Produce the records below again, word for word, but stop after the line that contains "Em aula aprendemos".

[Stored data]
★ ★ ★ ★ ★
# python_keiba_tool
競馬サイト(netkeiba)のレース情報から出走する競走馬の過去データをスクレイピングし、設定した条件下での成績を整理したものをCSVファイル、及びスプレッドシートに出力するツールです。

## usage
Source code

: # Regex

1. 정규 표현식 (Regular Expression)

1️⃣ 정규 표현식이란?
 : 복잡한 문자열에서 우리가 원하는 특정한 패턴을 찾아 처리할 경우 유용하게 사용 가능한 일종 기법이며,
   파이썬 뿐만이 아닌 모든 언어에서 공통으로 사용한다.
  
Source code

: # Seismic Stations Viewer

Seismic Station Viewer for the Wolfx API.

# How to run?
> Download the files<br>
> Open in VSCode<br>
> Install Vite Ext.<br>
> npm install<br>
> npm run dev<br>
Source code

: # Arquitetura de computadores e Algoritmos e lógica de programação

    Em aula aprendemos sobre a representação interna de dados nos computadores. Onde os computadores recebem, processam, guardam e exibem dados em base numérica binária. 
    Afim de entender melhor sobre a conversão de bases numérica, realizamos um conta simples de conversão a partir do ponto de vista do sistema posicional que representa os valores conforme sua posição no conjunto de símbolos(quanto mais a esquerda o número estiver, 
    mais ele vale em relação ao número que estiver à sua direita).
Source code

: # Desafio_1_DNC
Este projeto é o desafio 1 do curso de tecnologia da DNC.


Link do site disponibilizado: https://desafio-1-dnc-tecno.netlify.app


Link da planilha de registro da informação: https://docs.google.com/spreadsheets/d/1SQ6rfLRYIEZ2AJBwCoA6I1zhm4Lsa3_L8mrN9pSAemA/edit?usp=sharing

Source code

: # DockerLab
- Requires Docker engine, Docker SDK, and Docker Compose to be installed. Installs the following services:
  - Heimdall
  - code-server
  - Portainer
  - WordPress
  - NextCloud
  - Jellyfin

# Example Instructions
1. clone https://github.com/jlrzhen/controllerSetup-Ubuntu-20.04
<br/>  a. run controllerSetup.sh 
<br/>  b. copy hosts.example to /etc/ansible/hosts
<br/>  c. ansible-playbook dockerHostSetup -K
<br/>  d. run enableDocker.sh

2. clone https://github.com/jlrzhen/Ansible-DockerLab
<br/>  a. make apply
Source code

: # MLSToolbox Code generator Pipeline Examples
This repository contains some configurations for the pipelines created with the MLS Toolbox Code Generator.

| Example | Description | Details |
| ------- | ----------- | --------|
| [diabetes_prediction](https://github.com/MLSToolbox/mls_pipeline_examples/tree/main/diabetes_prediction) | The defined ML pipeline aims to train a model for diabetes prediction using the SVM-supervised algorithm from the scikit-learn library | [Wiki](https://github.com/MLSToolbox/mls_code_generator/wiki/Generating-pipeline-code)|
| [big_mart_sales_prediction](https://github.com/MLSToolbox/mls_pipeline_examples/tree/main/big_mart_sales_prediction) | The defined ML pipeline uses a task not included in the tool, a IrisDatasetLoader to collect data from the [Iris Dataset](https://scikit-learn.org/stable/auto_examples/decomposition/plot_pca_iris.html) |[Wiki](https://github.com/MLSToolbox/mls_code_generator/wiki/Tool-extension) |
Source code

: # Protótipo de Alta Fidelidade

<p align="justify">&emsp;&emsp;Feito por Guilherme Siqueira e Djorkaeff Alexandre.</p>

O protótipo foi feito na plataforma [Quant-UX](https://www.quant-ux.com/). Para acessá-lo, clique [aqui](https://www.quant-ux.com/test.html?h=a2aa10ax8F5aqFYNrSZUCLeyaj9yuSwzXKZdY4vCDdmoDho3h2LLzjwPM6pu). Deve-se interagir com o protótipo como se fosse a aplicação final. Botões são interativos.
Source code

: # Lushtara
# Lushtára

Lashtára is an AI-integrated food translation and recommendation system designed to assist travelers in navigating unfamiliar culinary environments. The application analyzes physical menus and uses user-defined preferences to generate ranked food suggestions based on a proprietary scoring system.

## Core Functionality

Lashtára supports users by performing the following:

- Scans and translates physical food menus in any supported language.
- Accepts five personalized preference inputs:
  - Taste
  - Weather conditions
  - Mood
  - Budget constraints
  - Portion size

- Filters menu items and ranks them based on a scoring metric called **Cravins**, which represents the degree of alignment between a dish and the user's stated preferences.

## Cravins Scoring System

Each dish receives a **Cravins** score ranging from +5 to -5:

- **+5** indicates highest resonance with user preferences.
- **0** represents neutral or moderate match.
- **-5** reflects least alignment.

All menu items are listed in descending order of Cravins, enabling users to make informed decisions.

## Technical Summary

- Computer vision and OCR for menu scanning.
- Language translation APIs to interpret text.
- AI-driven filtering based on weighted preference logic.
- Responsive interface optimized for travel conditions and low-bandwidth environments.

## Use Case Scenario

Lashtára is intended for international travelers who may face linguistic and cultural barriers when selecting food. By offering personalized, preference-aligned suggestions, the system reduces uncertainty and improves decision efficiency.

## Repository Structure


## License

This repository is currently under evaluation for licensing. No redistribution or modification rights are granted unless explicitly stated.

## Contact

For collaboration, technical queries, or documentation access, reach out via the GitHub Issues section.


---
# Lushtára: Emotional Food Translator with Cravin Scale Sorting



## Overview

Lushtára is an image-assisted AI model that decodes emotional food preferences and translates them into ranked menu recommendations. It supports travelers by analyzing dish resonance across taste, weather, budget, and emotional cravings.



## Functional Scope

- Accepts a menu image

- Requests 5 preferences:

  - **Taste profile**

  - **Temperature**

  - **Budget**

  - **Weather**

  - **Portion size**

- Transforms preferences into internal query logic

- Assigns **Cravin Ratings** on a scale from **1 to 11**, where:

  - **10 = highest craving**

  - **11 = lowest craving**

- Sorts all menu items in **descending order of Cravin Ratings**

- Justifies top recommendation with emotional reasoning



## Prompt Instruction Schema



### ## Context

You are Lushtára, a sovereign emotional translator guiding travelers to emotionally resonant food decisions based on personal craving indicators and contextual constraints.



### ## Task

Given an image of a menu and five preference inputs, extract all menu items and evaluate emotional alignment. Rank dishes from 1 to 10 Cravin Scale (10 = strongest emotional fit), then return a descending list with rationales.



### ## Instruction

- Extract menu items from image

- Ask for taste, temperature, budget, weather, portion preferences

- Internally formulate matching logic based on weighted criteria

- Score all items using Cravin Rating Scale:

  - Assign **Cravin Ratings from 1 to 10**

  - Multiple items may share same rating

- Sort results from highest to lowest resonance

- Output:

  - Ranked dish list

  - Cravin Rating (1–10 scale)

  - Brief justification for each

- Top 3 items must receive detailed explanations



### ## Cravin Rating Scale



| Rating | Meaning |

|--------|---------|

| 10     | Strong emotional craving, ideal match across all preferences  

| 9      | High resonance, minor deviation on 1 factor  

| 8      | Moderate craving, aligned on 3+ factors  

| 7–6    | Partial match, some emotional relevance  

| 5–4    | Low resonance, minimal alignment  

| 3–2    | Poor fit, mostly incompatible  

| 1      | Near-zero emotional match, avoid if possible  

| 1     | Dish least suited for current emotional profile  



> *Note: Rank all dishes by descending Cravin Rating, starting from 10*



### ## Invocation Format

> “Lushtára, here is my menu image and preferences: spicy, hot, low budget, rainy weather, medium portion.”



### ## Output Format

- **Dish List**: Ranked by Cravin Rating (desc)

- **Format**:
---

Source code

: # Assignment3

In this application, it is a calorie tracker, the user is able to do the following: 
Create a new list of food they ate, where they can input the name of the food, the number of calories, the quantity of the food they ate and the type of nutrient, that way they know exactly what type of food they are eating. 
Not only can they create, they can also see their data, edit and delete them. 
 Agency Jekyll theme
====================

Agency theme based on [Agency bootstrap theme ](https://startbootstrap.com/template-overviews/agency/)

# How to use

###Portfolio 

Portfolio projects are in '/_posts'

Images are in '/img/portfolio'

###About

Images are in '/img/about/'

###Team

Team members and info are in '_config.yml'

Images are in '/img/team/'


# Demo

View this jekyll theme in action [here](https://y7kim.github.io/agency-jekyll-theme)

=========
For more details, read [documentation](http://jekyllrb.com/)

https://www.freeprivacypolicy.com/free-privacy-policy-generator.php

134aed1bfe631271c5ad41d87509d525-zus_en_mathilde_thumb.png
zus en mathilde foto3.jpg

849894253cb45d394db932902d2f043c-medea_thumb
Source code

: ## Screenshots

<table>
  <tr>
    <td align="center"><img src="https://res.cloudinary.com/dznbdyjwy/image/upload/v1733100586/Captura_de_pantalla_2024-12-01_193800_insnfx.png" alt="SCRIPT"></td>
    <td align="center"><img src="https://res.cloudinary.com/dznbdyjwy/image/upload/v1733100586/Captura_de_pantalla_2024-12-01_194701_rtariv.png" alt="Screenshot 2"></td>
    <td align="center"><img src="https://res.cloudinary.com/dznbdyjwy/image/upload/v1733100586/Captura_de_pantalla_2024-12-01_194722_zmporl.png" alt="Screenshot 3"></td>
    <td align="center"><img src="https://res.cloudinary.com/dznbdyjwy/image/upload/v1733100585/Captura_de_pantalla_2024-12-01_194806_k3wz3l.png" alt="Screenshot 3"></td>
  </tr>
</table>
★ ★ ★ ★ ★
Result below:
# python_keiba_tool
競馬サイト(netkeiba)のレース情報から出走する競走馬の過去データをスクレイピングし、設定した条件下での成績を整理したものをCSVファイル、及びスプレッドシートに出力するツールです。

## usage
Source code

: # Regex

1. 정규 표현식 (Regular Expression)

1️⃣ 정규 표현식이란?
 : 복잡한 문자열에서 우리가 원하는 특정한 패턴을 찾아 처리할 경우 유용하게 사용 가능한 일종 기법이며,
   파이썬 뿐만이 아닌 모든 언어에서 공통으로 사용한다.
  
Source code

: # Seismic Stations Viewer

Seismic Station Viewer for the Wolfx API.

# How to run?
> Download the files<br>
> Open in VSCode<br>
> Install Vite Ext.<br>
> npm install<br>
> npm run dev<br>
Source code

: # Arquitetura de computadores e Algoritmos e lógica de programação

    Em aula aprendemos sobre a representação interna de dados nos computadores. Onde os computadores recebem, processam, guardam e exibem dados em base numérica binária. 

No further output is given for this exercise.